Su grandeza de espíritu les impide tomar partido e implicarse en groseros enfrentamientos mundanos. Por eso, nunca los veréis contaminarse con ideas que contengan convicciones algo enérgicas que no se limiten a una encendida defensa de la libertad de mercado.
Y si alguno de ellos, crípticamente, llega a insinuar la conveniencia de que, por ejemplo, no se trocee excesivamente la nación, no es tanto por un mezquino sentimiento patrioteril sino por el grave quebranto que se podría derivar de una ruptura para sus elevados intereses.
Saben bien que, al igual que ellos, el dinero no tiene patria ni bandera; y este proverbial criterio de sabiduría práctica les conduce siempre al triunfo gane quien gane unas elecciones, o una guerra. Pero que nadie interprete de esto que viven al margen de la cosa pública, porque como de sus largas y calculadoras manos depende la financiación de las campañas electorales y los préstamos para la supervivencia de los partidos y otras instituciones no menos importantes, lógicamente adoran el sistema partitocrático.
Y este amor desmedido les lleva a perdonar las deudas a sus deudores, sobre todo cuando los deudores son los partidos políticos con mando en plaza.
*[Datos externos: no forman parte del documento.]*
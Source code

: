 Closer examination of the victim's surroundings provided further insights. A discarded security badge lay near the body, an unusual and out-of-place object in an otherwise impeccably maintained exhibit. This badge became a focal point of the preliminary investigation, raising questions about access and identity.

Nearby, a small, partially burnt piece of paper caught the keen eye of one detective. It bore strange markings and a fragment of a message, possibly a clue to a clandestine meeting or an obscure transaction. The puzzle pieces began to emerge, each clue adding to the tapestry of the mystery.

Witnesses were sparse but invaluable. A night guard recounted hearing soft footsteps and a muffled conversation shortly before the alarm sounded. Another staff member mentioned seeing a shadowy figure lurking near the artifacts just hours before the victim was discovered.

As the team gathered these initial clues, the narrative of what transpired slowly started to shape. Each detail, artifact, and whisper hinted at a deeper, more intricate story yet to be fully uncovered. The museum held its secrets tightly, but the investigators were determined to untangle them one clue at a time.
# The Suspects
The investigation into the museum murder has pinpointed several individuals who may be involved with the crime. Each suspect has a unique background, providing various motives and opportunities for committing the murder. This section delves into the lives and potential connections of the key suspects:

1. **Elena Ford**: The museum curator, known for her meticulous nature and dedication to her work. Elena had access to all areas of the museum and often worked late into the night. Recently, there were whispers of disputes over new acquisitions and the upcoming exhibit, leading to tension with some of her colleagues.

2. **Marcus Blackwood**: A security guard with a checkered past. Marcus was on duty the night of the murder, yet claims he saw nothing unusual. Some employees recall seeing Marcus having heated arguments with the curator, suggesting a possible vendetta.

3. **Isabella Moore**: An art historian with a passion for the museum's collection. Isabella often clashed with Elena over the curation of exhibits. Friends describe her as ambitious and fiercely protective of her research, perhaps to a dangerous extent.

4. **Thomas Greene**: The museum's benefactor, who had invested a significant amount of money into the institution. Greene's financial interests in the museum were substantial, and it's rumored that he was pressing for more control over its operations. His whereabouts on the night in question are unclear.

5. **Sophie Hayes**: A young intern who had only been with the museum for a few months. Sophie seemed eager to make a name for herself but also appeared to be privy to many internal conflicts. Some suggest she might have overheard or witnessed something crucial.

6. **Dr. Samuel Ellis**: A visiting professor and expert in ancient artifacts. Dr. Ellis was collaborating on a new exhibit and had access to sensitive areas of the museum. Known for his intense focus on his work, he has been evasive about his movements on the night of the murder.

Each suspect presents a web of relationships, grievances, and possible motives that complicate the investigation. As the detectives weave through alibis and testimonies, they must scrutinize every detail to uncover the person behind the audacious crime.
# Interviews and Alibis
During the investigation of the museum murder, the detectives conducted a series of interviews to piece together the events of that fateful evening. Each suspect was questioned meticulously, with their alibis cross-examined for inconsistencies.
Tan evangélicos son que cuando asisten a la iglesia y les toca escuchar (¡mala suerte!) la lectura de uno de esos discursos de fuego como las palabras de Jesús sobre los ricos, la aguja y el camello, ni siquiera pestañean en sus asientos. Todo eso no va con ellos. Va contra la miserable humanidad que se aferra a sus cuatro dineritos y es capaz de maldecir al cielo cuando les ejecutan la hipoteca. Pero ellos no; ellos nunca se preocuparán por las riquezas de este mundo: tienen su corazón tan desprendido de los bienes terrenales que ni siquiera encontraríamos monedas en sus bolsillos.
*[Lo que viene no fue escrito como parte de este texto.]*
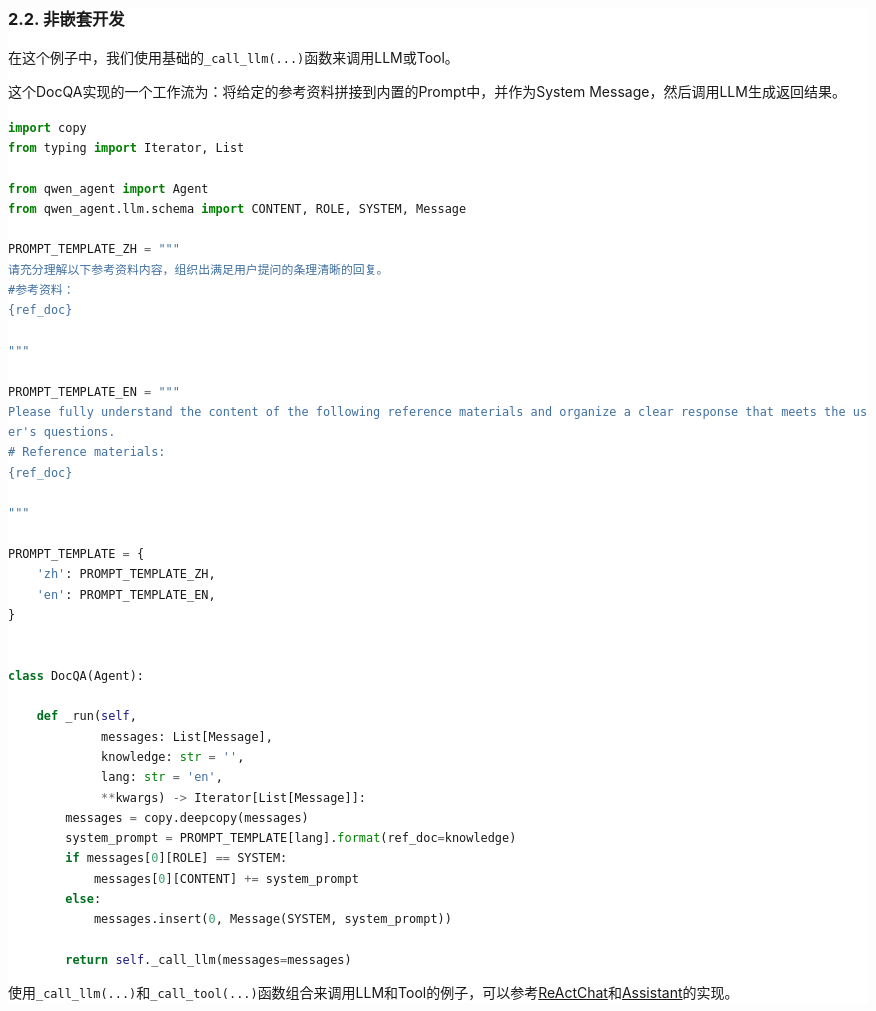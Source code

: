 ### 2.2. 非嵌套开发
在这个例子中，我们使用基础的`_call_llm(...)`函数来调用LLM或Tool。

这个DocQA实现的一个工作流为：将给定的参考资料拼接到内置的Prompt中，并作为System Message，然后调用LLM生成返回结果。

```py
import copy
from typing import Iterator, List

from qwen_agent import Agent
from qwen_agent.llm.schema import CONTENT, ROLE, SYSTEM, Message

PROMPT_TEMPLATE_ZH = """
请充分理解以下参考资料内容，组织出满足用户提问的条理清晰的回复。
#参考资料：
{ref_doc}

"""

PROMPT_TEMPLATE_EN = """
Please fully understand the content of the following reference materials and organize a clear response that meets the user's questions.
# Reference materials:
{ref_doc}

"""

PROMPT_TEMPLATE = {
    'zh': PROMPT_TEMPLATE_ZH,
    'en': PROMPT_TEMPLATE_EN,
}


class DocQA(Agent):

    def _run(self,
             messages: List[Message],
             knowledge: str = '',
             lang: str = 'en',
             **kwargs) -> Iterator[List[Message]]:
        messages = copy.deepcopy(messages)
        system_prompt = PROMPT_TEMPLATE[lang].format(ref_doc=knowledge)
        if messages[0][ROLE] == SYSTEM:
            messages[0][CONTENT] += system_prompt
        else:
            messages.insert(0, Message(SYSTEM, system_prompt))

        return self._call_llm(messages=messages)

```

使用`_call_llm(...)`和`_call_tool(...)`函数组合来调用LLM和Tool的例子，可以参考[ReActChat](../qwen_agent/agents/react_chat.py)和[Assistant](../qwen_agent/agents/assistant.py)的实现。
Y lo más llamativo es que toda esa cohorte de benéficas virtudes que constituyen la sólida personalidad de nuestros admirados banqueros, nace del ejercicio de un negocio bien sencillo: prestar a unos un dinero que otros previamente han depositado; y, caso de que los primeros no lo devuelvan con generosos intereses, el banco, la banca, siempre sabe cómo resarcirse porque, casualmente, las leyes miman a nuestros benéficos "generadores de riqueza y creadores de empleo". Pero si alguna vez cometen un desliz o distracción en el desempeño de sus labores, suelen contar con la humanitaria comprensión de los poderes del Estado (¡hoy por ti, mañana por mí!) para quedar finalmente exonerados de sus responsabilidades, salvo que se trate de algún despistadillo advenedizo que equivoque su rumbo intentando acceder al santuario de los elegidos y entre todos lo señalen como presa.
Pero se me escapan muchas de las claves para acceder a tan eximio estatus: ¿cómo conocer la llamada vocacional a tan suprema actividad?, ¿en qué colegios convendría matricularse de pequeñín?, ¿qué estudios universitarios se deberían cursar? (¿existe la carrera universitaria de banquero?), ¿de qué amistades habría que rodearse?…
Considero que existe "un déficit de información" al respecto (felizmente se me adhieren algunos de sus modos de expresión), y por eso la gente no se anima a dar el pasito. Aunque un dato algo inane me confunde: prácticamente todos los bancos están en manos de las mismas familias (apellido más, apellido menos) generación tras generación, desde hace muchos años.
¿Quizás la pertenencia a esta benéfica profesión, al igual que sucede con otras también muy nobles y elevadas, viene determinada por una selectiva información genética?